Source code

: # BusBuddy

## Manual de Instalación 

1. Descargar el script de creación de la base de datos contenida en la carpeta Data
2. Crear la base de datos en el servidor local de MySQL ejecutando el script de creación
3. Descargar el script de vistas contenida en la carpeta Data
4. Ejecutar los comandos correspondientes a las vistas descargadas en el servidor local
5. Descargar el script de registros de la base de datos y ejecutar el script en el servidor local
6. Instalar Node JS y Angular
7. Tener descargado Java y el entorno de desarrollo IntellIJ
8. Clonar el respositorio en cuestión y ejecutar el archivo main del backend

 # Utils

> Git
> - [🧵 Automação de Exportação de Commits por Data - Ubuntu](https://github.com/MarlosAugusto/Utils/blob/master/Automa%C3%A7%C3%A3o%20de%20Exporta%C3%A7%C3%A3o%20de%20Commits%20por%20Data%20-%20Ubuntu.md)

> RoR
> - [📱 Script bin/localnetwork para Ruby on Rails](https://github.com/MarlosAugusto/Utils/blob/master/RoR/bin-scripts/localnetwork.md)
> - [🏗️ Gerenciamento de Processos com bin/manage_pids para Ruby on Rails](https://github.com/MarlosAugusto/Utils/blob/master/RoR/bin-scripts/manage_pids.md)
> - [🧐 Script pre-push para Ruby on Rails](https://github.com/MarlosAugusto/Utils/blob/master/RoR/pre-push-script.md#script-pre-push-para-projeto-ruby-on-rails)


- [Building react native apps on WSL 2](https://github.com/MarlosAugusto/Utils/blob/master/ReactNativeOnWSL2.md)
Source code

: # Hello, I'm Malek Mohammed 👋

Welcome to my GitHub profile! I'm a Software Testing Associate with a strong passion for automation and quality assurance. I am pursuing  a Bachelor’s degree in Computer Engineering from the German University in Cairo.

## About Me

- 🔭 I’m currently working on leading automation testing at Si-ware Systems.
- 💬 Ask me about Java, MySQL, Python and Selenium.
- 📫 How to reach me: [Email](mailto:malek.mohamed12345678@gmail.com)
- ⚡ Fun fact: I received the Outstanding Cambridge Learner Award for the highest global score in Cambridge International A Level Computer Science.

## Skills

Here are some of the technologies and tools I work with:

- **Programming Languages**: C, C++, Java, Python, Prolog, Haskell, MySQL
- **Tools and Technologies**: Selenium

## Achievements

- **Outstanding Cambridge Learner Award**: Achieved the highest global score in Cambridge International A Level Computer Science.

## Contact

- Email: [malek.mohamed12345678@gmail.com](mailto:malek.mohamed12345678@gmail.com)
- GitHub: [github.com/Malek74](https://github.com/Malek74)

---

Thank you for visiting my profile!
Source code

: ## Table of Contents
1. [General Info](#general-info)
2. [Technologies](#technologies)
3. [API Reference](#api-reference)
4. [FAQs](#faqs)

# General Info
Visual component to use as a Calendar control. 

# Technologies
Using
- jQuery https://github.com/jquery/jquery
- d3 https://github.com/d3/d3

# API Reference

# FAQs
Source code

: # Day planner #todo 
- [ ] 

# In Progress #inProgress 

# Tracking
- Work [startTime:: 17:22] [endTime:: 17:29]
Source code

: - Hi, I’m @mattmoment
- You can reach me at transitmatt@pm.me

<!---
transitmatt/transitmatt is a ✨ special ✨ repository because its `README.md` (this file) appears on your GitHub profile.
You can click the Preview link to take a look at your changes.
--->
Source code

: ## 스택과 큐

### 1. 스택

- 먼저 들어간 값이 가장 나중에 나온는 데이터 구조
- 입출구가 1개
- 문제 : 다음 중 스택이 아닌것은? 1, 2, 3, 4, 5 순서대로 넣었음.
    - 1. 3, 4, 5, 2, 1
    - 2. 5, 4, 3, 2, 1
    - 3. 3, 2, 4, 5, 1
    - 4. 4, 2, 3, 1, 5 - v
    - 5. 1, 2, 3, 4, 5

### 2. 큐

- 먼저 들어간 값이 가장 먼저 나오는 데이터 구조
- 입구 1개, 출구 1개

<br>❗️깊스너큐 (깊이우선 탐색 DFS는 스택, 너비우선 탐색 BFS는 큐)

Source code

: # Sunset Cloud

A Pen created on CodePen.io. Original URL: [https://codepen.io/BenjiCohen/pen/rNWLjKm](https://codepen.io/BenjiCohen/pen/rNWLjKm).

····················

_PROBLEM_:
Output exactly the lines of the material above from the one containing "8. Clonar el" up to and including the one containing "- 📫 How to reach".

_WRITTEN ANSWER_:
8. Clonar el respositorio en cuestión y ejecutar el archivo main del backend

 # Utils

> Git
> - [🧵 Automação de Exportação de Commits por Data - Ubuntu](https://github.com/MarlosAugusto/Utils/blob/master/Automa%C3%A7%C3%A3o%20de%20Exporta%C3%A7%C3%A3o%20de%20Commits%20por%20Data%20-%20Ubuntu.md)

> RoR
> - [📱 Script bin/localnetwork para Ruby on Rails](https://github.com/MarlosAugusto/Utils/blob/master/RoR/bin-scripts/localnetwork.md)
> - [🏗️ Gerenciamento de Processos com bin/manage_pids para Ruby on Rails](https://github.com/MarlosAugusto/Utils/blob/master/RoR/bin-scripts/manage_pids.md)
> - [🧐 Script pre-push para Ruby on Rails](https://github.com/MarlosAugusto/Utils/blob/master/RoR/pre-push-script.md#script-pre-push-para-projeto-ruby-on-rails)


- [Building react native apps on WSL 2](https://github.com/MarlosAugusto/Utils/blob/master/ReactNativeOnWSL2.md)
Source code

: # Hello, I'm Malek Mohammed 👋

Welcome to my GitHub profile! I'm a Software Testing Associate with a strong passion for automation and quality assurance. I am pursuing  a Bachelor’s degree in Computer Engineering from the German University in Cairo.

## About Me

- 🔭 I’m currently working on leading automation testing at Si-ware Systems.
- 💬 Ask me about Java, MySQL, Python and Selenium.
- 📫 How to reach me: [Email](mailto:malek.mohamed12345678@gmail.com)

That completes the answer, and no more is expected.